Topic 7 KNN Regression and the Bias-Variance Tradeoff

Learning Goals

Clearly describe / implement by hand the KNN algorithm for making a regression prediction
Explain how the number of neighbors relates to the bias-variance tradeoff
Explain the difference between parametric and nonparametric methods
Explain how the curse of dimensionality relates to the performance of KNN

Slides from today are available here.

KNN models in `tidymodels`

To build KNN models in tidymodels, first load the package and set the seed for the random number generator to ensure reproducible results:

library(dplyr)
library(readr)
library(broom)
library(ggplot2)
library(tidymodels) 
tidymodels_prefer() # Resolves conflicts, prefers tidymodel functions
set.seed(___) # Pick your favorite number to fill in the parentheses

Then adapt the following code:

# CV Folds
data_cv10 <- vfold_cv(___, v = 10)

# Model Specification
knn_spec <- 
  nearest_neighbor() %>% # new type of model!
  set_args(neighbors = tune()) %>% # tuning parameter is neighbor; tuning spec
  set_engine(engine = 'kknn') %>% # new engine
  set_mode('regression') 

# Recipe with standardization (!)
data_rec <- recipe( ___ ~ ___ , data = ___) %>%
    step_nzv(all_predictors()) %>% # removes variables with the same value
    step_novel(all_nominal_predictors()) %>% # important if you have rare categorical variables 
    step_normalize(all_numeric_predictors()) %>%  # important standardization step for KNN
    step_dummy(all_nominal_predictors())  # creates indicator variables for categorical variables (important for KNN!)

# Workflow (Recipe + Model)
knn_wf <- workflow() %>%
  add_model(knn_spec) %>% 
  add_recipe(data_rec)

# Tune model trying a variety of values for neighbors (using 10-fold CV)
penalty_grid <- grid_regular(
  neighbors(range = c(1, 50)), #  min and max of values for neighbors
  levels = 50) # number of neighbors values

knn_fit_cv <- tune_grid(knn_wf, # workflow
              resamples = data_cv10, #CV folds
              grid = penalty_grid, # grid specified above
              metrics = metric_set(rmse, mae))

Note: tidymodels defines neighbors as the cases that are the closest in terms of the Euclidean distance of the predictor values.

\[ d(case_i,case_j) = \sqrt{(x_{i1} - x_{j1})^2 + \cdots +(x_{ip} - x_{jp})^2 } \]

Identifying the “best” KNN model

The “best” model in the sequence of models fit is defined relative to the chosen metric and the choice of select_best or select_by_one_std_err().

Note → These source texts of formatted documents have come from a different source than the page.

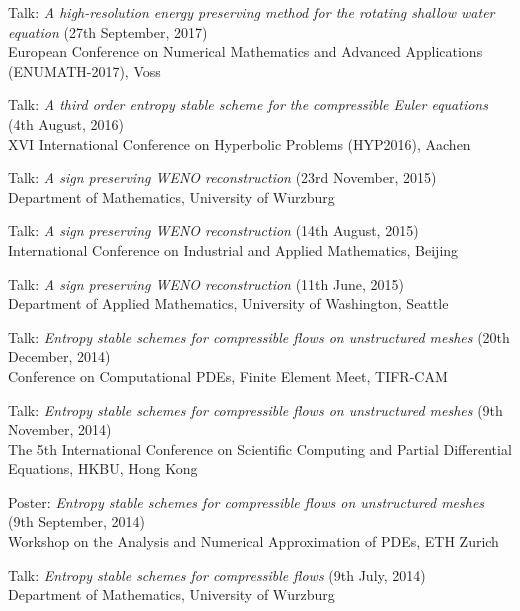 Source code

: \documentclass[margin]{res}
\begin{document}
\begin{resume}
              Talk: {\it A high-resolution energy preserving method for the rotating shallow water equation} (27th September, 2017)\\
               European Conference on Numerical Mathematics and Advanced Applications (ENUMATH-2017), Voss
              
              Talk: {\it A third order entropy stable scheme for the compressible Euler equations} (4th August, 2016)\\
               XVI International Conference on Hyperbolic Problems (HYP2016), Aachen 
              
              Talk: {\it A sign preserving WENO reconstruction} (23rd November, 2015)\\
               Department of Mathematics, University of W$\ddot{\text{u}}$rzburg 
              
              Talk: {\it A sign preserving WENO reconstruction} (14th August, 2015)\\
              International Conference on Industrial and Applied Mathematics, Beijing
              
              Talk: {\it A sign preserving WENO reconstruction} (11th June, 2015)\\
              Department of Applied Mathematics, University of Washington, Seattle
              
              Talk: {\it Entropy stable schemes for compressible flows on unstructured meshes} (20th December, 2014)\\
               Conference on Computational PDEs, Finite Element Meet, TIFR-CAM  
              
              Talk: {\it Entropy stable schemes for compressible flows on unstructured meshes} (9th November, 2014)\\
               The 5th International Conference on Scientific Computing and Partial Differential Equations, HKBU, Hong Kong              
             
              Poster: {\it Entropy stable schemes for compressible flows on unstructured meshes} (9th September, 2014)\\
               Workshop on the Analysis and Numerical Approximation of PDEs, ETH Zurich
              
              Talk: {\it Entropy stable schemes for compressible flows} (9th July, 2014)\\
               Department of Mathematics, University of W$\ddot{\text{u}}$rzburg             


\end{resume}
\end{document}
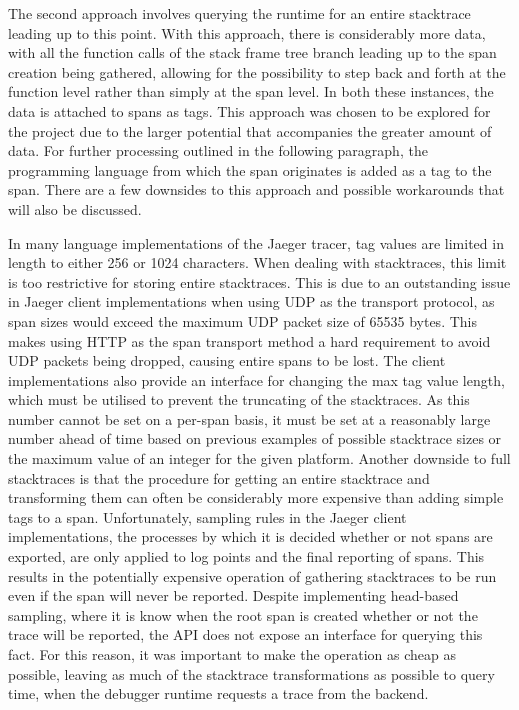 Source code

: \documentclass[12pt,pdftex,titlepage]{report}
\begin{document}
                    The second approach involves querying the runtime for an entire stacktrace leading up to this point. With this approach, there is considerably more data, with all the function
                    calls of the stack frame tree branch leading up to the span creation being gathered, allowing for the possibility to step back and forth at the function level rather than simply
                    at the span level. In both these instances, the data is attached to spans as tags. This approach was chosen to be explored for the project due to the larger potential that accompanies
                    the greater amount of data. For further processing outlined in the following paragraph, the programming language from which the span originates is added as a tag to the span.
                    There are a few downsides to this approach and possible workarounds that will also be discussed.
                    
                    In many language implementations of the Jaeger tracer, tag values are limited in length to either 256 or 1024 characters. When dealing with stacktraces, this limit is too 
                    restrictive for storing entire stacktraces. This is due to an outstanding issue in Jaeger client implementations when using UDP as the transport protocol, as span sizes
                    would exceed the maximum UDP packet size of 65535 bytes\cite{udptagsize}. This makes using HTTP as the span transport method a hard requirement to avoid UDP packets being
                    dropped, causing entire spans to be lost. The client implementations also provide an interface for changing the max tag value length, which must be utilised to prevent the truncating
                    of the stacktraces. As this number cannot be set on a per-span basis, it must be set at a reasonably large number ahead of time based on previous examples of possible stacktrace sizes
                    or the maximum value of an integer for the given platform. Another downside to full stacktraces is that the procedure for getting an entire stacktrace and transforming them can often 
                    be considerably more expensive than adding simple tags to a span. Unfortunately, sampling rules in the Jaeger client implementations, the processes by which it is decided whether or 
                    not spans are exported, are only applied to log points and the final reporting of spans. This results in the potentially expensive operation of gathering stacktraces to be run even if 
                    the span will never be reported. Despite implementing head-based sampling, where it is know when the root span is created whether or not the trace will be reported, the API does not 
                    expose an interface for querying this fact. For this reason, it was important to make the operation as cheap as possible, leaving as much of the stacktrace transformations as possible to 
                    query time, when the debugger runtime requests a trace from the backend.
\end{document}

knn_fit_cv %>% autoplot() # Visualize Trained Model using CV

knn_fit_cv %>% show_best(metric = 'mae') # Show evaluation metrics for different values of neighbors, ordered

# Choose value of Tuning Parameter (neighbors)
tuned_knn_wf <- knn_fit_cv %>% 
  select_by_one_std_err(metric = 'mae',desc(neighbors)) %>%  # Choose neighbors value that leads to the highest neighbors within 1 se of the lowest CV MAE
  finalize_workflow(knn_wf, .)

# Fit final KNN model to data
knn_fit_final <- tuned_knn_wf %>%
  fit(data = __) 

# Use the best model to make predictions
# new_data should be a data.frame with required predictors
predict(knn_fit_final, new_data = ___)

Exercises

You can download a template RMarkdown file to start from here.

We’ll explore KNN regression using the College dataset in the ISLR package (install it with install.packages("ISLR") in the Console). You can use ?College in the Console to look at the data codebook.

library(ISLR)
library(dplyr)
library(readr)
library(broom)
library(ggplot2)
library(tidymodels) 
tidymodels_prefer() # Resolves conflicts, prefers tidymodel functions


data(College)

# data cleaning
college_clean <- College %>% 
    mutate(school = rownames(College)) %>% # creates variable with school name
    filter(Grad.Rate <= 100) # Remove one school with grad rate of 118%
rownames(college_clean) <- NULL # Remove school names as row names

Hello, how are things?

Spend a few minutes chatting about life - how are you feeling? What’s on your mind?

Exercise 1: Bias-variance tradeoff warmup

Think back to the LASSO algorithm which depends upon tuning parameter \(\lambda\).
- For which values of \(\lambda\) (small or large) will LASSO be the most biased, and why?
- For which values of \(\lambda\) (small or large) will LASSO be the most variable, and why?
The bias-variance tradeoff also comes into play when comparing across algorithms, not just within algorithms. Consider LASSO vs. least squares:
- Which will tend to be more biased?
- Which will tend to be more variable?
- When will LASSO outperform least squares in the bias-variance tradeoff?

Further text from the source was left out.